The Senate Judiciary Committee Didn't Give a Fuck About Any of This
After several sexual assault allegations against Brett Kavanaugh and Dr. Christine Blasey Ford’s powerful and brutal testimony on Thursday, the Senate Judiciary Committee is showing how seriously it’s taking the allegations against Ford by moving forward with its scheduled Friday morning vote on Kavanaugh’s nomination to the Supreme Court.
The vote, which is the first item on the Judiciary Committee’s Executive Business Meeting agenda, has been on the schedule since Tuesday, as committee rules require all votes to be announced at least three days ahead of time. That day, Committee Chairman Chuck Grassley insisted that the scheduled vote was just a hypothetical and that the Committee could absolutely postpone if the hearing’s events compelled them to do so.
After the hearing, Grassley didn’t give reporters a straight answer, but it appears that the vote is on. Per CNN:
Senate Judiciary Committee chairman Chuck Grassley repeatedly declined to answer questions Thursday night from reporters as he repeatedly said, “we’re meeting at 9:30″ — a reference to the committee meeting where the panel is scheduled to vote on whether to give Kavanaugh a favorable recommendation.
When asked by the media if the nomination come to the full Senate floor for a vote, Grassley responded “Depends on what happens tomorrow.”
The Judiciary Committee is voting, as I write this, in slightly more than 12 hours. Today, it heard over six hours of testimony from both the nominee and Blasey Ford, who has accused Kavanaugh of sexually assaulting her at a party when they were both teenagers.
Instead of sitting on that overwhelming amount of information—from Kavanaugh’s tears about his high school social calendar to Ford’s quiet, wrenching description of her assault—the Judiciary Committee is proceeding full steam ahead into voting on the wildly contentious question that has dominated the national news cycle for weeks and has immense ramifications on the future of the country. Just last night, news broke of a wash of anonymous accusations against Kavanaugh, which quickly devolved into an absolute mess of conflicting information, twitter trolls, and speculation. If the committee is barely going to sleep on the hearing’s testimony and a week’s worth of investigation, it begs the question: for Republicans on the committee, did any of this even matter?
It certainly should! It’s hard to imagine any member of the Senate skipped watching Kavanaugh and Ford’s testimony entirely, and the four most important votes in the Senate were spotted huddling together in an office directly afterward. But the Republican plan to blast through every possible step of the process to get Kavanaugh to a full Senate confirmation as quickly as possible is clearly working.
And sure enough, despite the closed-door meeting of swing votes, the Atlantic reported on Thursday night that West Virginia Sen. Joe Manchin, a Democrat, was strongly considering a yes vote. A spokesman later denied those reports.

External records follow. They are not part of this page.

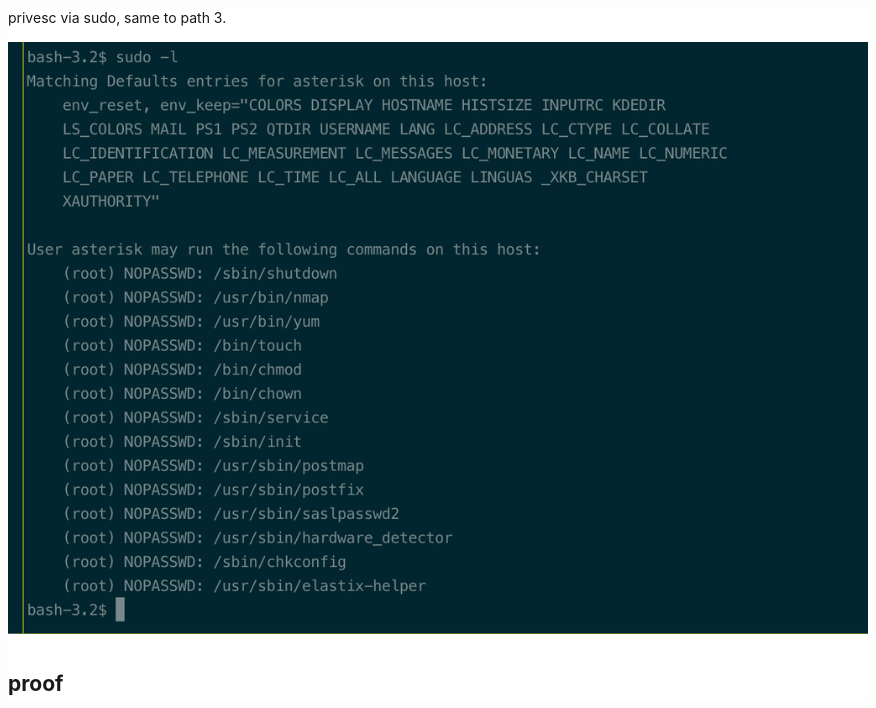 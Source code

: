 

privesc via sudo, same to path 3.

![image-20220928005638543](./images/image-20220928005638543.png)



## proof

```bash


```
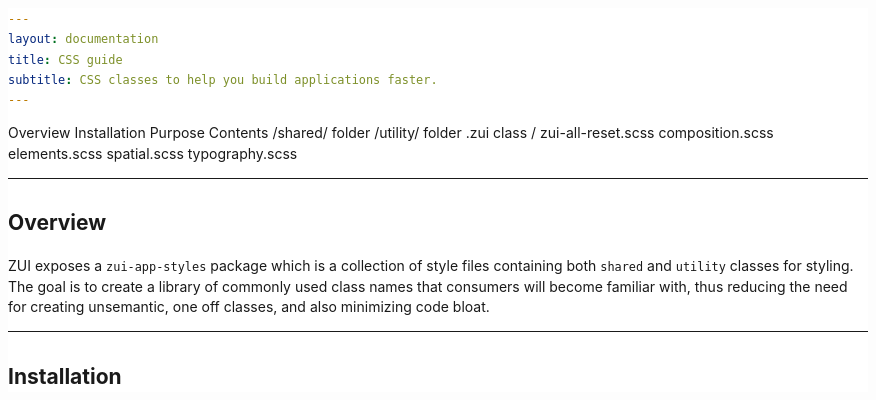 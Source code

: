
 ```yaml
---
layout: documentation
title: CSS guide
subtitle: CSS classes to help you build applications faster.
---
```


<Tabs :tabs="['zui-app-styles', 'Responsive design']">

<TabPage>

<TOC>
    <TOCItem href="#overview">Overview</TOCItem>
    <TOCItem href="#installation">Installation</TOCItem>
    <TOCItem href="#purpose">Purpose</TOCItem>
    <TOCItem href="#contents">Contents</TOCItem>
        <TOC>
            <TOCItem href="#shared">/shared/ folder</TOCItem>
        </TOC>
        <TOC>
            <TOCItem href="#utility">/utility/ folder</TOCItem>
            <TOC>
                <TOCItem href="#zui-class">.zui class / zui-all-reset.scss</TOCItem>
                <TOCItem href="#composition">composition.scss</TOCItem>
                <TOCItem href="#elements">elements.scss</TOCItem>
                <TOCItem href="#spatial">spatial.scss</TOCItem>
                <TOCItem href="#typography">typography.scss</TOCItem>
            </TOC>
        </TOC>
    <!-- <TOCItem href="#examples">Examples</TOCItem> -->
</TOC>

---

<TOCItemId id="overview">

## Overview

</TOCItemId>

ZUI exposes a `zui-app-styles` package which is a collection of style files containing both `shared` and `utility` classes for styling. The goal is to create a library of commonly used class names that consumers will become familiar with, thus reducing the need for creating unsemantic, one off classes, and also minimizing code bloat.

---

<TOCItemId id="installation">

## Installation

</TOCItemId>
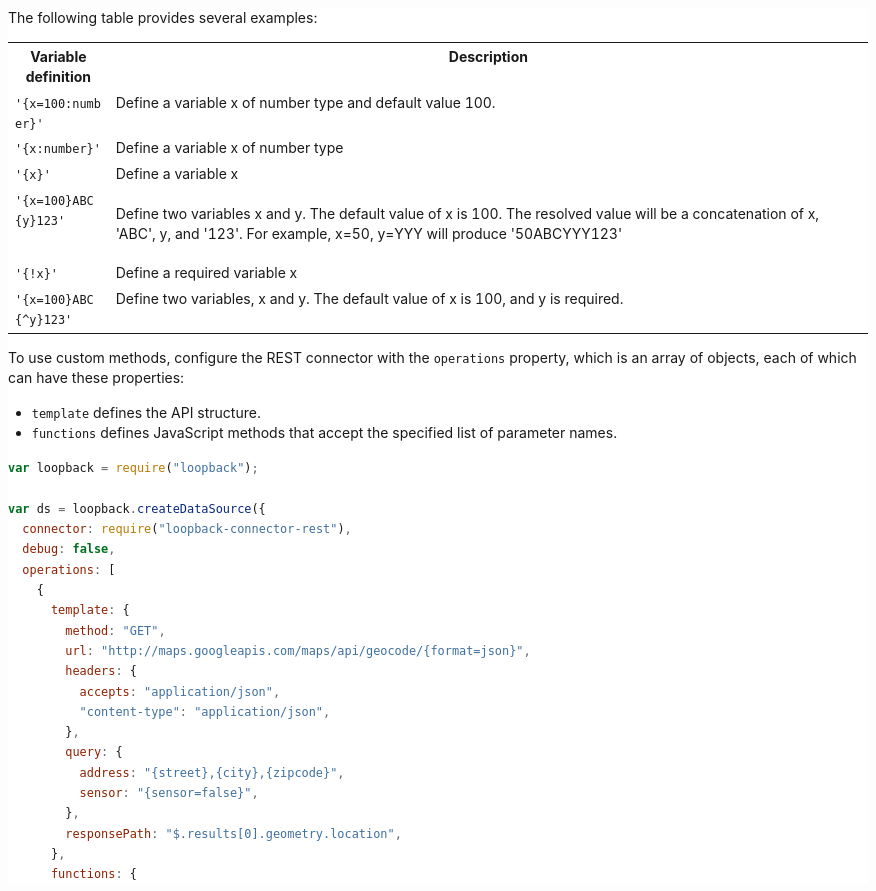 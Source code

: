 The following table provides several examples:

<table>
  <tbody>
    <tr>
      <th>Variable definition</th>
      <th>Description</th>
    </tr>
    <tr>
      <td><code>'{x=100:number}'</code></td>
      <td>Define a variable x of number type and default value 100.</td>
    </tr>
    <tr>
      <td><code>'{x:number}'</code></td>
      <td>Define a variable x of number type</td>
    </tr>
    <tr>
      <td><code>'{x}'</code></td>
      <td>Define a variable x</td>
    </tr>
    <tr>
      <td><code>'{x=100}ABC{y}123'</code></td>
      <td>
        <p>Define two variables x and y. The default value of x is 100. The resolved value will be a concatenation of x, 'ABC', y, and '123'. For example, x=50, y=YYY will produce '50ABCYYY123'</p>
      </td>
    </tr>
    <tr>
      <td><code>'{!x}'</code></td>
      <td>Define a required variable x</td>
    </tr>
    <tr>
      <td><code>'{x=100}ABC{^y}123'</code></td>
      <td>Define two variables, x and y. The default value of x is 100, and y is required.</td>
    </tr>
  </tbody>
</table>

To use custom methods, configure the REST connector with the `operations` property, which is an array of objects, each of which can have these properties:

- `template` defines the API structure.
- `functions` defines JavaScript methods that accept the specified list of parameter names.

```javascript
var loopback = require("loopback");

var ds = loopback.createDataSource({
  connector: require("loopback-connector-rest"),
  debug: false,
  operations: [
    {
      template: {
        method: "GET",
        url: "http://maps.googleapis.com/maps/api/geocode/{format=json}",
        headers: {
          accepts: "application/json",
          "content-type": "application/json",
        },
        query: {
          address: "{street},{city},{zipcode}",
          sensor: "{sensor=false}",
        },
        responsePath: "$.results[0].geometry.location",
      },
      functions: {
```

The Republicans already have a 51-49 majority in the Senate. For the Democrats to mount any sort of opposition to Kavanaugh’s confirmation, they need Manchin, and they need to get Jeff Flake, Susan Collins, or Lisa Murkowski to also vote against. Manchin has no political excuse, except that he’s a chickenshit centrist so terrified of losing votes he actively supports some of Trump’s policies, like the border wall. Flake, Collins, and Murkowski talk a big game, but they still vote with Trump more than 80 percent of the time (Collins is at 79.2, but close enough).
The president, for his part, loved it.
For a moment, this afternoon, watching Kavanaugh angrily splutter and cry on the stand, after Ford’s chilling testimony of hearing her alleged would-be rapists laugh “uproariously” as they tore at her clothes, it looked like it would be enough to stop from putting this man on the Supreme Court, or at least slow things down enough for an FBI investigation; a lawyer for Mark Judge, the other man who Ford says was there, told Splinter shortly after the conclusion of the hearing that he would agree to participate in a “confidential, fact finding investigation.”
But with less than 12 hours before the Judiciary Committee’s Republican majority likely votes to send Kavanaugh through to the full Senate with their stamp of approval, it’s all but clear now that there’s nothing Christine Blasey Ford could have done or said that would have changed their minds.